Nello stesso giorno Sumire tira un pugno ad un superiore ubriaco che ci stava provando con lei, con il risultato che viene degradata di posto.

Triste e sempre più stressata dal periodo davvero brutto che sta passando, una sera Sumire trova davanti alla porta di casa sua un grosso cartone, con dentro un cucciolo ferito che cerca di ripararsi dal freddo.

Decide di portarselo a casa, lo cura e gli prepara la cena, e gli permette di passare la notte lì. Il giorno dopo, dato che il cucciolo non se ne vuole andare, decide di adottarlo come animaletto da compagnia, assegnandogli il nome di “Momo”, lo stesso del cane che aveva da bambina.

Tutto bene se non fosse… che il cucciolo in questione è un ragazzo!!! Si chiama Takeshi Goda, ha 21 anni, e di professione fa il ballerino. Se n’è andato di casa dopo aver litigato con i genitori, e a causa di problemi economici (non ha soldi ^^) ha sempre dormito di qua e di là, arrangiandosi come poteva, anche per quanto riguarda il mangiare. Data la situazione, accetta con gioia la proposta di Sumire.

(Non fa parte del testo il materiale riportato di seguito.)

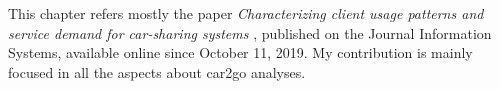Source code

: 
%

This chapter refers mostly the paper \textit{Characterizing client usage patterns and service demand for car-sharing systems} \cite{VancouverCS}, published on the Journal Information Systems, available online since October 11, 2019. My contribution is mainly focused in all the aspects about car2go analyses. 

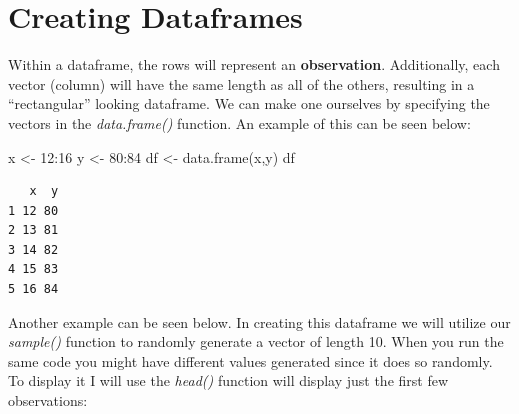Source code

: \documentclass[
  letterpaper,
  DIV=11,
  numbers=noendperiod]{scrreprt}
\newenvironment{Shaded}{\begin{snugshade}}{\end{snugshade}}
\newcommand{\DecValTok}[1]{\textcolor[rgb]{0.68,0.00,0.00}{#1}}
\newcommand{\FunctionTok}[1]{\textcolor[rgb]{0.28,0.35,0.67}{#1}}
\newcommand{\NormalTok}[1]{\textcolor[rgb]{0.00,0.23,0.31}{#1}}
\newcommand{\OtherTok}[1]{\textcolor[rgb]{0.00,0.23,0.31}{#1}}
\newcommand{\SpecialCharTok}[1]{\textcolor[rgb]{0.37,0.37,0.37}{#1}}
\begin{document}
\section{Creating Dataframes}\label{creating-dataframes}

Within a dataframe, the rows will represent an \textbf{observation}.
Additionally, each vector (column) will have the same length as all of
the others, resulting in a ``rectangular'' looking dataframe. We can
make one ourselves by specifying the vectors in the \emph{data.frame()}
function. An example of this can be seen below:

\begin{Shaded}
\begin{Highlighting}[]
\NormalTok{x }\OtherTok{\textless{}{-}} \DecValTok{12}\SpecialCharTok{:}\DecValTok{16}
\NormalTok{y }\OtherTok{\textless{}{-}} \DecValTok{80}\SpecialCharTok{:}\DecValTok{84}
\NormalTok{df }\OtherTok{\textless{}{-}} \FunctionTok{data.frame}\NormalTok{(x,y)}
\NormalTok{df}
\end{Highlighting}
\end{Shaded}

\begin{verbatim}
   x  y
1 12 80
2 13 81
3 14 82
4 15 83
5 16 84
\end{verbatim}

Another example can be seen below. In creating this dataframe we will
utilize our \emph{sample()} function to randomly generate a vector of
length 10. When you run the same code you might have different values
generated since it does so randomly. To display it I will use the
\emph{head()} function will display just the first few observations:
\end{document}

Così tra i due va avanti una strana convivenza basata su un ancora più strano rapporto. Che però non comprende nessun coinvolgimento di tipo amoroso o sessuale tra i due, e soprattutto da nascondere agli altri il più possibile, spesso dando vita a situazioni esilaranti ^_^!


- Momo (Takeshi) e Sumire -
Lei, la “padrona” si prende cura di lui, ospitandolo in casa, preparandogli da mangiare e sostenendolo anche economicamente, e in cambio non si sente più sola, con una persona che la fa ridere, che l’ascolta e che la sostiene e l’aspetta a casa, con il risultato che anche le cose in ufficio cominciano ad andare meglio.

Lui, il “cucciolo” ha trovato una casa e non ha più problemi economici, ha una persona che si cura di lui, e poi recitare la sua parte di “animaletto” lo aiuta anche a scaricare lo stress che accumula nel suo lavoro di ballerino dove, data la sua straordinaria abilità nel danzare, tutti si aspettano il massimo da lui, caricandolo d’aspettative.

Ma cosa succederà quando uno dei due comincerà a stancarsi del suo ruolo, o a volere di più dall’altro?